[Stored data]

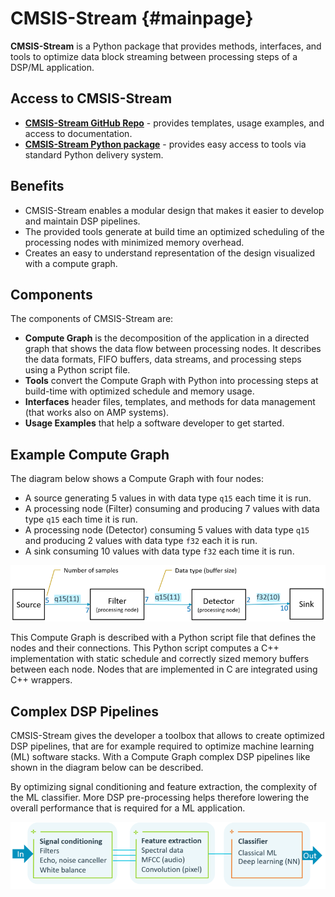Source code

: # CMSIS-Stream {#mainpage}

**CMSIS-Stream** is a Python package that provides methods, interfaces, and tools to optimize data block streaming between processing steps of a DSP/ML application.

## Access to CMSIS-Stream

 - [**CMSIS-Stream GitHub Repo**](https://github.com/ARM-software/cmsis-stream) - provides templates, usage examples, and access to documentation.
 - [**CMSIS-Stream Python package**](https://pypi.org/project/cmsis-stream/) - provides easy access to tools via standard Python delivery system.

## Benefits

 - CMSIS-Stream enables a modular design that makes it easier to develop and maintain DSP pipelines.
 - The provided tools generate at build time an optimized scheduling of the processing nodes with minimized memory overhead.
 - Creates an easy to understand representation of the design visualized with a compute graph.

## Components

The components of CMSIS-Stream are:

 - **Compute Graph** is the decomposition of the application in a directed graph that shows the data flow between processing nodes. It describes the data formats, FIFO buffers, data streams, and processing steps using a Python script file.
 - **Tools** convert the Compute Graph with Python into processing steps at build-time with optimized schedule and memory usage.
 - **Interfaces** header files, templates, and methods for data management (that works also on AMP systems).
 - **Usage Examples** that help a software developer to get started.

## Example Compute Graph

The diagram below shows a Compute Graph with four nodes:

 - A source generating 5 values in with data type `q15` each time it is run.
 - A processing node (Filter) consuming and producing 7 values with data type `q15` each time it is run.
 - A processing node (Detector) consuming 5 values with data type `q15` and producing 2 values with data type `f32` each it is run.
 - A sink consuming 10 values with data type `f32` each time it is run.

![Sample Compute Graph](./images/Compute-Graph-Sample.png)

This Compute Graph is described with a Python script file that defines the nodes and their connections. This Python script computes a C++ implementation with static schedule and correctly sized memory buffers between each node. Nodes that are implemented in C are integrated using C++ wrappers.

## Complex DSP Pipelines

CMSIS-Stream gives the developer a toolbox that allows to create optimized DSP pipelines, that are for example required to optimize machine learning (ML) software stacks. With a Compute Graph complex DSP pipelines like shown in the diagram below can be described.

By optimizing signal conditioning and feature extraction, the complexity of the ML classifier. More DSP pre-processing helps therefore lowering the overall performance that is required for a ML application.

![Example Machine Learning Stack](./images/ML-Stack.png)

--

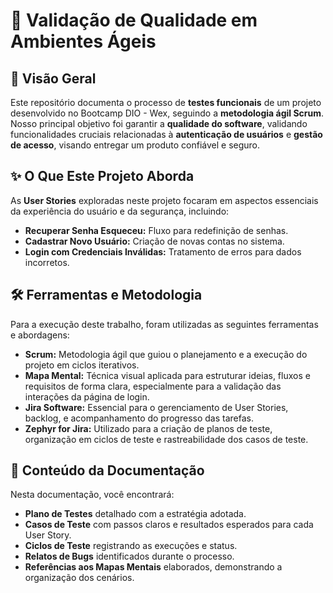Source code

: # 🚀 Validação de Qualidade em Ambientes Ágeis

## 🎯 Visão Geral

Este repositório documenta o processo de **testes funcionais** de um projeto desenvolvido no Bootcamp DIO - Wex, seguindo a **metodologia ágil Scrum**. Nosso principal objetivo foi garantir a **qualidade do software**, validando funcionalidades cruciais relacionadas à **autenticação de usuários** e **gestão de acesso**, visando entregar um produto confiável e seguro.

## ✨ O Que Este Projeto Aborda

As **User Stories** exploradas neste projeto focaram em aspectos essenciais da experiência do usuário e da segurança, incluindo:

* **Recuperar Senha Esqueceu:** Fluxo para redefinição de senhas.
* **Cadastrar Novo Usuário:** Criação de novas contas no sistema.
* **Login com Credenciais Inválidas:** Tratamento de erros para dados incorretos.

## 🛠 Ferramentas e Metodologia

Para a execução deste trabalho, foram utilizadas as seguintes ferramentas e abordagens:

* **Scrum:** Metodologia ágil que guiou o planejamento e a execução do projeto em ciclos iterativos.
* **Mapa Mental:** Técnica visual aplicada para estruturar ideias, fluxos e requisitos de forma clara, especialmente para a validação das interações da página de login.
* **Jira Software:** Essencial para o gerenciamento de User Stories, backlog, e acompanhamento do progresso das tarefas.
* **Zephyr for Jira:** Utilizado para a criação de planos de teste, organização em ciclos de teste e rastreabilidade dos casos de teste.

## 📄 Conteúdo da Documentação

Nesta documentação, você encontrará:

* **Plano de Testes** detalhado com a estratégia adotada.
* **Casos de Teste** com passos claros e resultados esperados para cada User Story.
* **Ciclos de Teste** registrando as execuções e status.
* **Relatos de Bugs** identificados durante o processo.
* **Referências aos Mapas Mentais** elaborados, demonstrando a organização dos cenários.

Work required: Only the number is wanted: how many lines of these entries contain the string "Scrum"?

Your solution: 2